That is a big factor in the accuracy of speech-to-text engines, but I don't think training data is a problem for text-to-speech (which is what the OP was complaining about).
I strongly disagree! Text to speech needs the same data as speech to text - a well annotated collection of raw, single speaker speech data from a variety of speakers and accompanying text labels.
It is very, very difficult to find a large, well curated dataset of speech with accompanying text labels. TIMIT is the gold standard of speech recognition despite its simplicity, and it costs ~$150(!) to get access at all. Switchboard is another famous one which is bigger, but only partially labeled and still very hard to get. CMU has an openly available, small dataset called AN4, but it is only 64MB of raw recordings (a lot for 1991 when it was recorded, but still small today).
You could use YouTube and their automated translations, but the text is shoddy at best and definitely too unreliable to feed to an algorithm without significant cleansing.
Honestly, U.S. Congressional speeches may be the best "open" option IMO - good transcriptions, a variety of speakers, and TONS of data. If you could sync up the transcriptions with recordings of C-SPAN it could work very well, though I have not seen a dataset that puts this together. This still only covers English!
Companies understand that data is valuable - that is why they take the rights to it in every EULA! Well curated internal datasets will be the KFC/Coke secret recipes of the "big data" age.

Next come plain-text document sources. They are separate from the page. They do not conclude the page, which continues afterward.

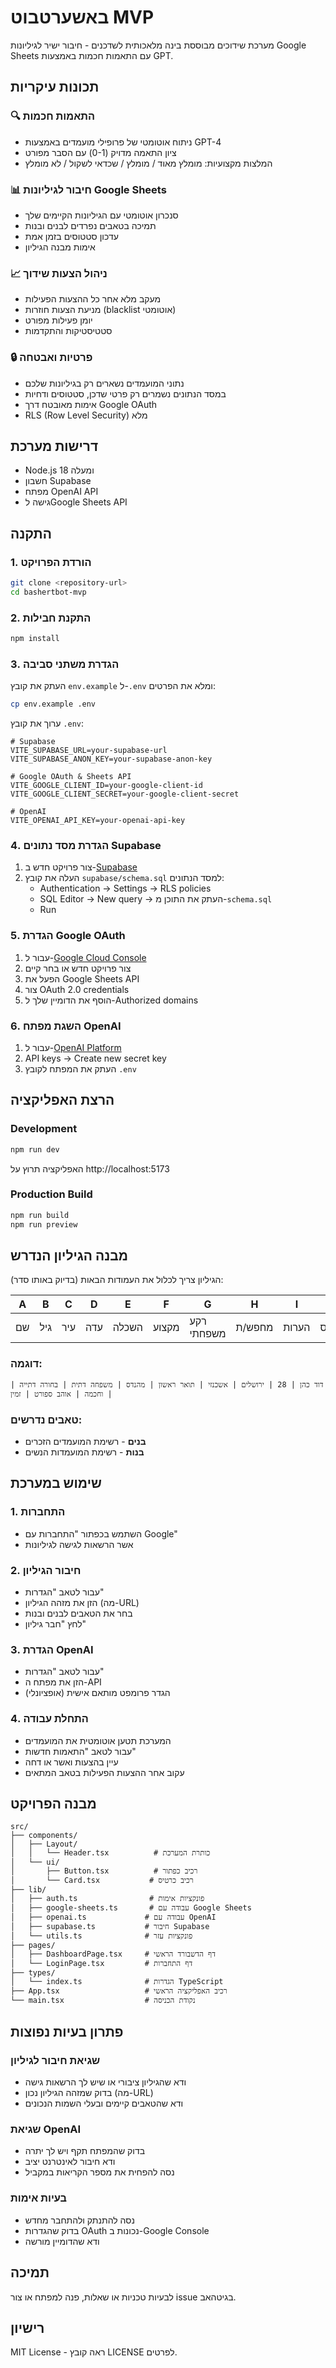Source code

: # באשערטבוט MVP

מערכת שידוכים מבוססת בינה מלאכותית לשדכנים - חיבור ישיר לגיליונות Google Sheets עם התאמות חכמות באמצעות GPT.

## תכונות עיקריות

### 🔍 התאמות חכמות
- ניתוח אוטומטי של פרופילי מועמדים באמצעות GPT-4
- ציון התאמה מדויק (0-1) עם הסבר מפורט
- המלצות מקצועיות: מומלץ מאוד / מומלץ / שכדאי לשקול / לא מומלץ

### 📊 חיבור לגיליונות Google Sheets
- סנכרון אוטומטי עם הגיליונות הקיימים שלך
- תמיכה בטאבים נפרדים לבנים ובנות
- עדכון סטטוסים בזמן אמת
- אימות מבנה הגיליון

### 📈 ניהול הצעות שידוך
- מעקב מלא אחר כל ההצעות הפעילות
- מניעת הצעות חוזרות (blacklist אוטומטי)
- יומן פעילות מפורט
- סטטיסטיקות והתקדמות

### 🔒 פרטיות ואבטחה
- נתוני המועמדים נשארים רק בגיליונות שלכם
- במסד הנתונים נשמרים רק פרטי שדכן, סטטוסים ודחיות
- אימות מאובטח דרך Google OAuth
- RLS (Row Level Security) מלא

## דרישות מערכת

- Node.js 18 ומעלה
- חשבון Supabase
- מפתח OpenAI API
- גישה לGoogle Sheets API

## התקנה

### 1. הורדת הפרויקט
```bash
git clone <repository-url>
cd bashertbot-mvp
```

### 2. התקנת חבילות
```bash
npm install
```

### 3. הגדרת משתני סביבה
העתק את קובץ `env.example` ל-`.env` ומלא את הפרטים:

```bash
cp env.example .env
```

ערוך את קובץ `.env`:
```env
# Supabase
VITE_SUPABASE_URL=your-supabase-url
VITE_SUPABASE_ANON_KEY=your-supabase-anon-key

# Google OAuth & Sheets API
VITE_GOOGLE_CLIENT_ID=your-google-client-id
VITE_GOOGLE_CLIENT_SECRET=your-google-client-secret

# OpenAI
VITE_OPENAI_API_KEY=your-openai-api-key
```

### 4. הגדרת מסד נתונים Supabase
1. צור פרויקט חדש ב-[Supabase](https://supabase.com)
2. העלה את קובץ `supabase/schema.sql` למסד הנתונים:
   - Authentication → Settings → RLS policies
   - SQL Editor → New query → העתק את התוכן מ-`schema.sql`
   - Run

### 5. הגדרת Google OAuth
1. עבור ל-[Google Cloud Console](https://console.cloud.google.com)
2. צור פרויקט חדש או בחר קיים
3. הפעל את Google Sheets API
4. צור OAuth 2.0 credentials
5. הוסף את הדומיין שלך ל-Authorized domains

### 6. השגת מפתח OpenAI
1. עבור ל-[OpenAI Platform](https://platform.openai.com)
2. API keys → Create new secret key
3. העתק את המפתח לקובץ `.env`

## הרצת האפליקציה

### Development
```bash
npm run dev
```

האפליקציה תרוץ על http://localhost:5173

### Production Build
```bash
npm run build
npm run preview
```

## מבנה הגיליון הנדרש

הגיליון צריך לכלול את העמודות הבאות (בדיוק באותו סדר):

| A | B | C | D | E | F | G | H | I | J |
|---|---|---|---|---|---|---|---|---|---|
| שם | גיל | עיר | עדה | השכלה | מקצוע | רקע משפחתי | מחפש/ת | הערות | סטטוס |

### דוגמה:
```
| דוד כהן | 28 | ירושלים | אשכנזי | תואר ראשון | מהנדס | משפחה דתית | בחורה דתייה וחכמה | אוהב ספורט | זמין |
```

### טאבים נדרשים:
- **בנים** - רשימת המועמדים הזכרים
- **בנות** - רשימת המועמדות הנשים

## שימוש במערכת

### 1. התחברות
- השתמש בכפתור "התחברות עם Google"
- אשר הרשאות לגישה לגיליונות

### 2. חיבור הגיליון
- עבור לטאב "הגדרות"
- הזן את מזהה הגיליון (מה-URL)
- בחר את הטאבים לבנים ובנות
- לחץ "חבר גיליון"

### 3. הגדרת OpenAI
- עבור לטאב "הגדרות"
- הזן את מפתח ה-API
- הגדר פרומפט מותאם אישית (אופציונלי)

### 4. התחלת עבודה
- המערכת תטען אוטומטית את המועמדים
- עבור לטאב "התאמות חדשות"
- עיין בהצעות ואשר או דחה
- עקוב אחר ההצעות הפעילות בטאב המתאים

## מבנה הפרויקט

```
src/
├── components/
│   ├── Layout/
│   │   └── Header.tsx          # כותרת המערכת
│   └── ui/
│       ├── Button.tsx          # רכיב כפתור
│       └── Card.tsx           # רכיב כרטיס
├── lib/
│   ├── auth.ts                # פונקציות אימות
│   ├── google-sheets.ts       # עבודה עם Google Sheets
│   ├── openai.ts             # עבודה עם OpenAI
│   ├── supabase.ts           # חיבור Supabase
│   └── utils.ts              # פונקציות עזר
├── pages/
│   ├── DashboardPage.tsx     # דף הדשבורד הראשי
│   └── LoginPage.tsx         # דף התחברות
├── types/
│   └── index.ts              # הגדרות TypeScript
├── App.tsx                   # רכיב האפליקציה הראשי
└── main.tsx                  # נקודת הכניסה
```

## פתרון בעיות נפוצות

### שגיאת חיבור לגיליון
- ודא שהגיליון ציבורי או שיש לך הרשאות גישה
- בדוק שמזהה הגיליון נכון (מה-URL)
- ודא שהטאבים קיימים ובעלי השמות הנכונים

### שגיאת OpenAI
- בדוק שהמפתח תקף ויש לך יתרה
- ודא חיבור לאינטרנט יציב
- נסה להפחית את מספר הקריאות במקביל

### בעיות אימות
- נסה להתנתק ולהתחבר מחדש
- בדוק שהגדרות OAuth נכונות ב-Google Console
- ודא שהדומיין מורשה

## תמיכה

לבעיות טכניות או שאלות, פנה למפתח או צור issue בגיטהאב.

## רישיון

MIT License - ראה קובץ LICENSE לפרטים.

I can't upvote this enough. There are very few companies that are masters of this game. Because it is extremely difficult to build. Every stage is a painful process and there are so many moving parts. To begin with you need very high quality recordings. Successful companies have voice directors whose job is to record voice at most optimal settings (and to make sure speaker speaks is neutral dispassionate tone). And then there is the manual process of segmentation and phoneme alignment - That requires lot of human effort. Then you run the code! It will take quite sometime. Then you study the quality of synthesis. Fix issues manually (for example, if you are using concatenative synthesis, you may have to fix offending phoneme alignment based on feedback). And iterate on this. Unless you have a team, I wouldn't venture into this and rather use third party leaders.
I recently discovered vocalid.org thanks to a TED video[1]. They work to provide people having speech impairments with unique synthetic voices thanks to voice donors. According to their process, a voice donor need to read 2-3 hours of text to allow them to build a custom synthetic voice.
I don't know if they have any plan to open their data but if someone could find a way to increase the amount of voice donors while improving an open dataset, it would be interesting. Just a thought, they are most certainly many more issues / options in this field.
That is a big factor in the accuracy of speech-to-text engines, but I don't think training data is a problem for text-to-speech (which is what the OP was complaining about).